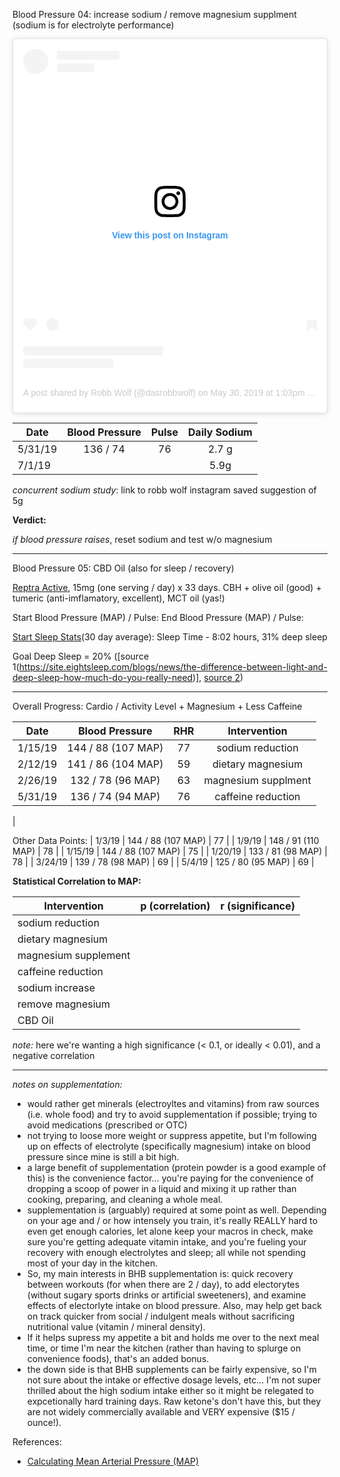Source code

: Blood Pressure 04:  increase sodium / remove magnesium supplment (sodium is for electrolyte performance)

<blockquote class="instagram-media" data-instgrm-permalink="https://www.instagram.com/p/ByGXE0Po1J2/" data-instgrm-version="12" style=" background:#FFF; border:0; border-radius:3px; box-shadow:0 0 1px 0 rgba(0,0,0,0.5),0 1px 10px 0 rgba(0,0,0,0.15); margin: 1px; max-width:540px; min-width:326px; padding:0; width:99.375%; width:-webkit-calc(100% - 2px); width:calc(100% - 2px);"><div style="padding:16px;"> <a href="https://www.instagram.com/p/ByGXE0Po1J2/" style=" background:#FFFFFF; line-height:0; padding:0 0; text-align:center; text-decoration:none; width:100%;" target="_blank"> <div style=" display: flex; flex-direction: row; align-items: center;"> <div style="background-color: #F4F4F4; border-radius: 50%; flex-grow: 0; height: 40px; margin-right: 14px; width: 40px;"></div> <div style="display: flex; flex-direction: column; flex-grow: 1; justify-content: center;"> <div style=" background-color: #F4F4F4; border-radius: 4px; flex-grow: 0; height: 14px; margin-bottom: 6px; width: 100px;"></div> <div style=" background-color: #F4F4F4; border-radius: 4px; flex-grow: 0; height: 14px; width: 60px;"></div></div></div><div style="padding: 19% 0;"></div> <div style="display:block; height:50px; margin:0 auto 12px; width:50px;"><svg width="50px" height="50px" viewBox="0 0 60 60" version="1.1" xmlns="https://www.w3.org/2000/svg" xmlns:xlink="https://www.w3.org/1999/xlink"><g stroke="none" stroke-width="1" fill="none" fill-rule="evenodd"><g transform="translate(-511.000000, -20.000000)" fill="#000000"><g><path d="M556.869,30.41 C554.814,30.41 553.148,32.076 553.148,34.131 C553.148,36.186 554.814,37.852 556.869,37.852 C558.924,37.852 560.59,36.186 560.59,34.131 C560.59,32.076 558.924,30.41 556.869,30.41 M541,60.657 C535.114,60.657 530.342,55.887 530.342,50 C530.342,44.114 535.114,39.342 541,39.342 C546.887,39.342 551.658,44.114 551.658,50 C551.658,55.887 546.887,60.657 541,60.657 M541,33.886 C532.1,33.886 524.886,41.1 524.886,50 C524.886,58.899 532.1,66.113 541,66.113 C549.9,66.113 557.115,58.899 557.115,50 C557.115,41.1 549.9,33.886 541,33.886 M565.378,62.101 C565.244,65.022 564.756,66.606 564.346,67.663 C563.803,69.06 563.154,70.057 562.106,71.106 C561.058,72.155 560.06,72.803 558.662,73.347 C557.607,73.757 556.021,74.244 553.102,74.378 C549.944,74.521 548.997,74.552 541,74.552 C533.003,74.552 532.056,74.521 528.898,74.378 C525.979,74.244 524.393,73.757 523.338,73.347 C521.94,72.803 520.942,72.155 519.894,71.106 C518.846,70.057 518.197,69.06 517.654,67.663 C517.244,66.606 516.755,65.022 516.623,62.101 C516.479,58.943 516.448,57.996 516.448,50 C516.448,42.003 516.479,41.056 516.623,37.899 C516.755,34.978 517.244,33.391 517.654,32.338 C518.197,30.938 518.846,29.942 519.894,28.894 C520.942,27.846 521.94,27.196 523.338,26.654 C524.393,26.244 525.979,25.756 528.898,25.623 C532.057,25.479 533.004,25.448 541,25.448 C548.997,25.448 549.943,25.479 553.102,25.623 C556.021,25.756 557.607,26.244 558.662,26.654 C560.06,27.196 561.058,27.846 562.106,28.894 C563.154,29.942 563.803,30.938 564.346,32.338 C564.756,33.391 565.244,34.978 565.378,37.899 C565.522,41.056 565.552,42.003 565.552,50 C565.552,57.996 565.522,58.943 565.378,62.101 M570.82,37.631 C570.674,34.438 570.167,32.258 569.425,30.349 C568.659,28.377 567.633,26.702 565.965,25.035 C564.297,23.368 562.623,22.342 560.652,21.575 C558.743,20.834 556.562,20.326 553.369,20.18 C550.169,20.033 549.148,20 541,20 C532.853,20 531.831,20.033 528.631,20.18 C525.438,20.326 523.257,20.834 521.349,21.575 C519.376,22.342 517.703,23.368 516.035,25.035 C514.368,26.702 513.342,28.377 512.574,30.349 C511.834,32.258 511.326,34.438 511.181,37.631 C511.035,40.831 511,41.851 511,50 C511,58.147 511.035,59.17 511.181,62.369 C511.326,65.562 511.834,67.743 512.574,69.651 C513.342,71.625 514.368,73.296 516.035,74.965 C517.703,76.634 519.376,77.658 521.349,78.425 C523.257,79.167 525.438,79.673 528.631,79.82 C531.831,79.965 532.853,80.001 541,80.001 C549.148,80.001 550.169,79.965 553.369,79.82 C556.562,79.673 558.743,79.167 560.652,78.425 C562.623,77.658 564.297,76.634 565.965,74.965 C567.633,73.296 568.659,71.625 569.425,69.651 C570.167,67.743 570.674,65.562 570.82,62.369 C570.966,59.17 571,58.147 571,50 C571,41.851 570.966,40.831 570.82,37.631"></path></g></g></g></svg></div><div style="padding-top: 8px;"> <div style=" color:#3897f0; font-family:Arial,sans-serif; font-size:14px; font-style:normal; font-weight:550; line-height:18px;"> View this post on Instagram</div></div><div style="padding: 12.5% 0;"></div> <div style="display: flex; flex-direction: row; margin-bottom: 14px; align-items: center;"><div> <div style="background-color: #F4F4F4; border-radius: 50%; height: 12.5px; width: 12.5px; transform: translateX(0px) translateY(7px);"></div> <div style="background-color: #F4F4F4; height: 12.5px; transform: rotate(-45deg) translateX(3px) translateY(1px); width: 12.5px; flex-grow: 0; margin-right: 14px; margin-left: 2px;"></div> <div style="background-color: #F4F4F4; border-radius: 50%; height: 12.5px; width: 12.5px; transform: translateX(9px) translateY(-18px);"></div></div><div style="margin-left: 8px;"> <div style=" background-color: #F4F4F4; border-radius: 50%; flex-grow: 0; height: 20px; width: 20px;"></div> <div style=" width: 0; height: 0; border-top: 2px solid transparent; border-left: 6px solid #f4f4f4; border-bottom: 2px solid transparent; transform: translateX(16px) translateY(-4px) rotate(30deg)"></div></div><div style="margin-left: auto;"> <div style=" width: 0px; border-top: 8px solid #F4F4F4; border-right: 8px solid transparent; transform: translateY(16px);"></div> <div style=" background-color: #F4F4F4; flex-grow: 0; height: 12px; width: 16px; transform: translateY(-4px);"></div> <div style=" width: 0; height: 0; border-top: 8px solid #F4F4F4; border-left: 8px solid transparent; transform: translateY(-4px) translateX(8px);"></div></div></div> <div style="display: flex; flex-direction: column; flex-grow: 1; justify-content: center; margin-bottom: 24px;"> <div style=" background-color: #F4F4F4; border-radius: 4px; flex-grow: 0; height: 14px; margin-bottom: 6px; width: 224px;"></div> <div style=" background-color: #F4F4F4; border-radius: 4px; flex-grow: 0; height: 14px; width: 144px;"></div></div></a><p style=" color:#c9c8cd; font-family:Arial,sans-serif; font-size:14px; line-height:17px; margin-bottom:0; margin-top:8px; overflow:hidden; padding:8px 0 7px; text-align:center; text-overflow:ellipsis; white-space:nowrap;"><a href="https://www.instagram.com/p/ByGXE0Po1J2/" style=" color:#c9c8cd; font-family:Arial,sans-serif; font-size:14px; font-style:normal; font-weight:normal; line-height:17px; text-decoration:none;" target="_blank">A post shared by Robb Wolf (@dasrobbwolf)</a> on <time style=" font-family:Arial,sans-serif; font-size:14px; line-height:17px;" datetime="2019-05-30T20:03:28+00:00">May 30, 2019 at 1:03pm PDT</time></p></div></blockquote> <script async src="//www.instagram.com/embed.js"></script>

| Date    | Blood Pressure | Pulse | Daily Sodium |
| ------- |:--------------:|:-----:|:------------:|
| 5/31/19 | 136 / 74       | 76    | 2.7 g        |
| 7/1/19  |                |       | 5.9g         |

*concurrent sodium study*: link to robb wolf instagram saved suggestion of 5g

**Verdict:**

*if blood pressure raises*, reset sodium and test w/o magnesium

----------------------------------------------------------------------------

Blood Pressure 05: CBD Oil (also for sleep / recovery)

[Reptra Active](https://receptranaturals.com/product/receptra-active-cbd-oil/), 15mg (one serving / day) x 33 days.  CBH + olive oil (good) + tumeric (anti-imflamatory, excellent), MCT oil (yas!)

Start Blood Pressure (MAP) / Pulse:
End Blood Pressure (MAP) / Pulse:

[Start Sleep Stats](https://photos.app.goo.gl/GJDPsnu4cpP9wLFT7)(30 day average): Sleep Time - 8:02 hours, 31% deep sleep


Goal Deep Sleep = 20% ([source 1(https://site.eightsleep.com/blogs/news/the-difference-between-light-and-deep-sleep-how-much-do-you-really-need)], [source 2](https://www.medicaldaily.com/how-much-deep-sleep-optimal-and-how-get-more-422432))


----------------------------------------------------------------------------

Overall Progress: Cardio / Activity Level + Magnesium + Less Caffeine

| Date    | Blood Pressure     | RHR | Intervention     |
| ------- |:------------------:|:---:|:----------------:|
| 1/15/19 | 144 / 88 (107 MAP) | 77  | sodium reduction | link to BP01
| 2/12/19 | 141 / 86 (104 MAP) | 59  | dietary magnesium | link to BP02
| 2/26/19 | 132 / 78 (96 MAP)  | 63  | magnesium supplment | link to BP02
| 5/31/19 | 136 / 74 (94 MAP)  | 76  | caffeine reduction | link to BP03
|

Other Data Points:
| 1/3/19  | 144 / 88 (107 MAP) | 77 |
| 1/9/19  | 148 / 91 (110 MAP) | 78 |
| 1/15/19 | 144 / 88 (107 MAP) | 75 |
| 1/20/19 | 133 / 81 (98 MAP)  | 78 |
| 3/24/19 | 139 / 78 (98 MAP)  | 69 | 
| 5/4/19  | 125 / 80 (95 MAP)  | 69 |

**Statistical Correlation to MAP:**

| Intervention         | p (correlation) | r (significance) |
|----------------------|:---------------:|:----------------:|
| sodium reduction     |
| dietary magnesium    |
| magnesium supplement |
| caffeine reduction   |
| sodium increase      |
| remove magnesium     |
| CBD Oil              |

*note:*  here we're wanting a high significance (< 0.1, or ideally < 0.01), and a negative correlation

----------------------------------------------------------------------------

*notes on supplementation:*

  - would rather get minerals (electroyltes and vitamins) from raw sources (i.e. whole food) and try to avoid supplementation if possible; trying to avoid medications (prescribed or OTC)
  - not trying to loose more weight or suppress appetite, but I'm following up on effects of electrolyte (specifically magnesium) intake on blood pressure since mine is still a bit high.
  - a large benefit of supplementation (protein powder is a good example of this) is the convenience factor... you're paying for the convenience of dropping a scoop of power in a liquid and mixing it up rather than cooking, preparing, and cleaning a whole meal.
  - supplementation is (arguably) required at some point as well.  Depending on your age and / or how intensely you train, it's really REALLY hard to even get enough calories, let alone keep your macros in check, make sure you're getting adequate vitamin intake, and you're fueling your recovery with enough electrolytes and sleep; all while not spending most of your day in the kitchen.
  - So, my main interests in BHB supplementation is:  quick recovery between workouts (for when there are 2 / day), to add electorytes (without sugary sports drinks or artificial sweeteners), and examine effects of electorlyte intake on blood pressure.  Also, may help get back on track quicker from social / indulgent meals without sacrificing nutritional value (vitamin / mineral density).
  - If it helps supress my appetite a bit and holds me over to the next meal time, or time I'm near the kitchen (rather than having to splurge on convenience foods), that's an added bonus.
  - the down side is that BHB supplements can be fairly expensive, so I'm not sure about the intake or effective dosage levels, etc... I'm not super thrilled about the high sodium intake either so it might be relegated to expcetionally hard training days.  Raw ketone's don't have this, but they are not widely commercially available and VERY expensive ($15 / ounce!).
  
  References:
- [Calculating Mean Arterial Pressure (MAP)](https://www.nursingcenter.com/ncblog/december-2011/calculating-the-map)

▶ _Required action_: If a line of the listing above contains "significance", pick it out and copy it.

▶ _Solution_:
| Intervention         | p (correlation) | r (significance) |
*note:*  here we're wanting a high significance (< 0.1, or ideally < 0.01), and a negative correlation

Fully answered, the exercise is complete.